Report & Provenance
BibexPy is built so that every transformation is traceable, reproducible and reversible. This page describes the provenance model behind the Report step.
The three pillars
1 · Append-only audit log
Every data-modifying operation is recorded with:
- timestamp and operation category (merge, filter, disambiguation, enrichment, export, …)
- the parameters used (thresholds, sources, criteria)

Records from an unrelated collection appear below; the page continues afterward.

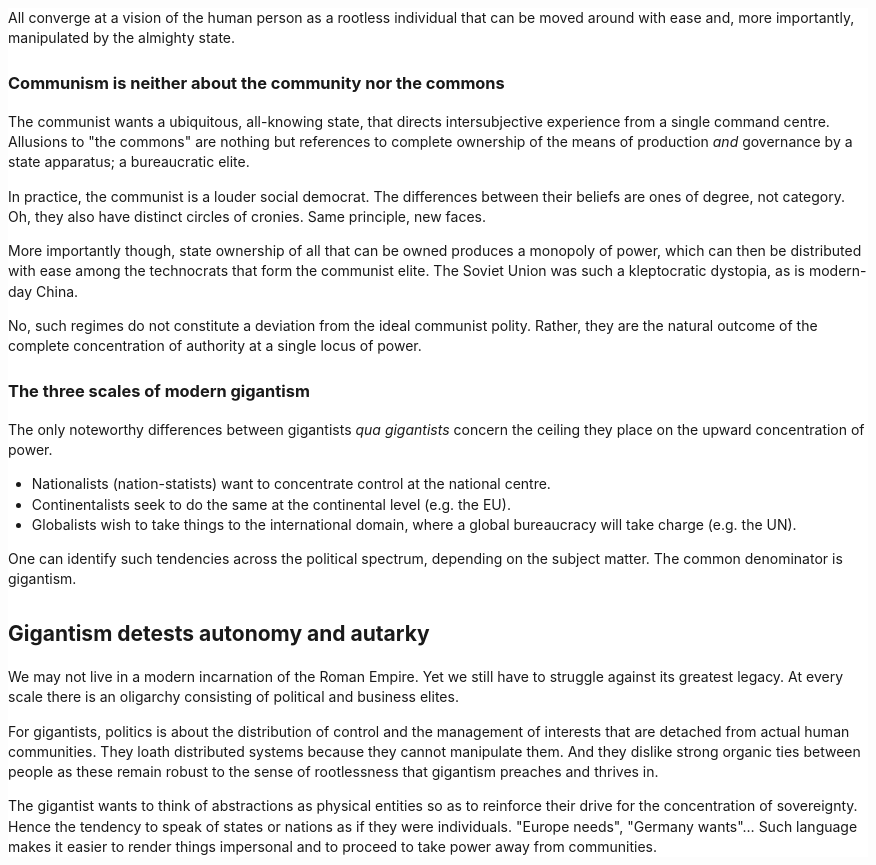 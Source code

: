 All converge at a vision of the human person as a rootless individual
that can be moved around with ease and, more importantly, manipulated by
the almighty state.

### Communism is neither about the community nor the commons

The communist wants a ubiquitous, all-knowing state, that directs
intersubjective experience from a single command centre.  Allusions to
"the commons" are nothing but references to complete ownership of the
means of production _and_ governance by a state apparatus;
a bureaucratic elite.

In practice, the communist is a louder social democrat.  The differences
between their beliefs are ones of degree, not category.  Oh, they also
have distinct circles of cronies.  Same principle, new faces.

More importantly though, state ownership of all that can be owned
produces a monopoly of power, which can then be distributed with ease
among the technocrats that form the communist elite.  The Soviet Union
was such a kleptocratic dystopia, as is modern-day China.

No, such regimes do not constitute a deviation from the ideal communist
polity.  Rather, they are the natural outcome of the complete
concentration of authority at a single locus of power.

### The three scales of modern gigantism

The only noteworthy differences between gigantists _qua gigantists_
concern the ceiling they place on the upward concentration of power.

* Nationalists (nation-statists) want to concentrate control at the
  national centre.
* Continentalists seek to do the same at the continental level (e.g. the
  EU).
* Globalists wish to take things to the international domain, where
  a global bureaucracy will take charge (e.g. the UN).

One can identify such tendencies across the political spectrum,
depending on the subject matter.  The common denominator is gigantism.

## Gigantism detests autonomy and autarky

We may not live in a modern incarnation of the Roman Empire.  Yet we
still have to struggle against its greatest legacy.  At every scale
there is an oligarchy consisting of political and business elites.

For gigantists, politics is about the distribution of control and the
management of interests that are detached from actual human communities.
They loath distributed systems because they cannot manipulate them.  And
they dislike strong organic ties between people as these remain robust
to the sense of rootlessness that gigantism preaches and thrives in.

The gigantist wants to think of abstractions as physical entities so as
to reinforce their drive for the concentration of sovereignty.  Hence
the tendency to speak of states or nations as if they were individuals.
"Europe needs", "Germany wants"…  Such language makes it easier to
render things impersonal and to proceed to take power away from
communities.
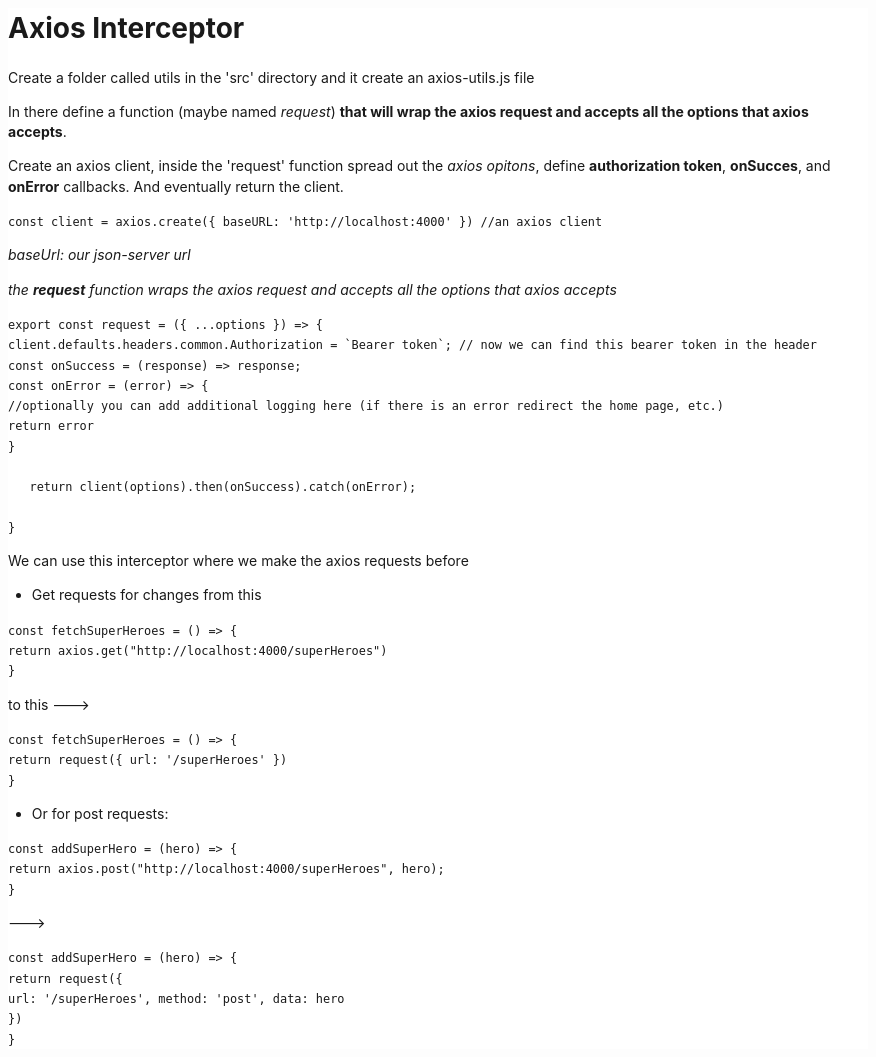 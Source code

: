 # Axios Interceptor

Create a folder called utils in the 'src' directory and it create an axios-utils.js file

In there define a function (maybe named _request_) **that will wrap the axios request and accepts all the options that axios accepts**.

Create an axios client, inside the 'request' function spread out the _axios opitons_, define **authorization token**, **onSucces**, and **onError** callbacks.
And eventually return the client.

```
const client = axios.create({ baseURL: 'http://localhost:4000' }) //an axios client
```

_baseUrl: our json-server url_

_the **request** function wraps the axios request and accepts all the options that axios accepts_

```
export const request = ({ ...options }) => {
client.defaults.headers.common.Authorization = `Bearer token`; // now we can find this bearer token in the header
const onSuccess = (response) => response;
const onError = (error) => {
//optionally you can add additional logging here (if there is an error redirect the home page, etc.)
return error
}

   return client(options).then(onSuccess).catch(onError);

}

```

We can use this interceptor where we make the axios requests before

- Get requests for changes from this

```
const fetchSuperHeroes = () => {
return axios.get("http://localhost:4000/superHeroes")
}
```

to this --->

```
const fetchSuperHeroes = () => {
return request({ url: '/superHeroes' })
}
```

- Or for post requests:

```
const addSuperHero = (hero) => {
return axios.post("http://localhost:4000/superHeroes", hero);
}
```

--->

```
const addSuperHero = (hero) => {
return request({
url: '/superHeroes', method: 'post', data: hero
})
}
```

- before/after states for affected fields
The log is append-only: entries are never edited or deleted, so the history can't be silently rewritten.
2 · Snapshots
Before any operation that affects records, a pre-operation snapshot is created automatically (only when records will actually change — no snapshot spam). Restoring a snapshot is itself a logged operation, so even rollbacks leave a trail.
3 · Isolated analyses
Each merge run lives in its own workspace inside the project. Re-merging with new data never mutates a previous analysis — old results remain exactly as reported.
The methodology narrative
The Report step compiles provenance into a structured operation report (Markdown / plain text / PDF) and an automatically generated methodology narrative. The narrative is restricted to facts present in the audit log — it cannot claim a cleaning step that never ran, which keeps your methods section honest by construction.
Alignment with FAIR & computational reproducibility
- Findable/Accessible — exports and reports are plain, open formats.
- Interoperable — WoS-convention field tags, standard BibTeX/RIS/CSV.
- Reusable — presets + audit log + snapshots make the exact corpus reconstructable.
- Deterministic-by-default processing keeps repeated runs identical — the foundation of computational reproducibility.
For your supplementary materials
Export the operation report as PDF and attach it — reviewers can verify every preparation decision without access to your machine.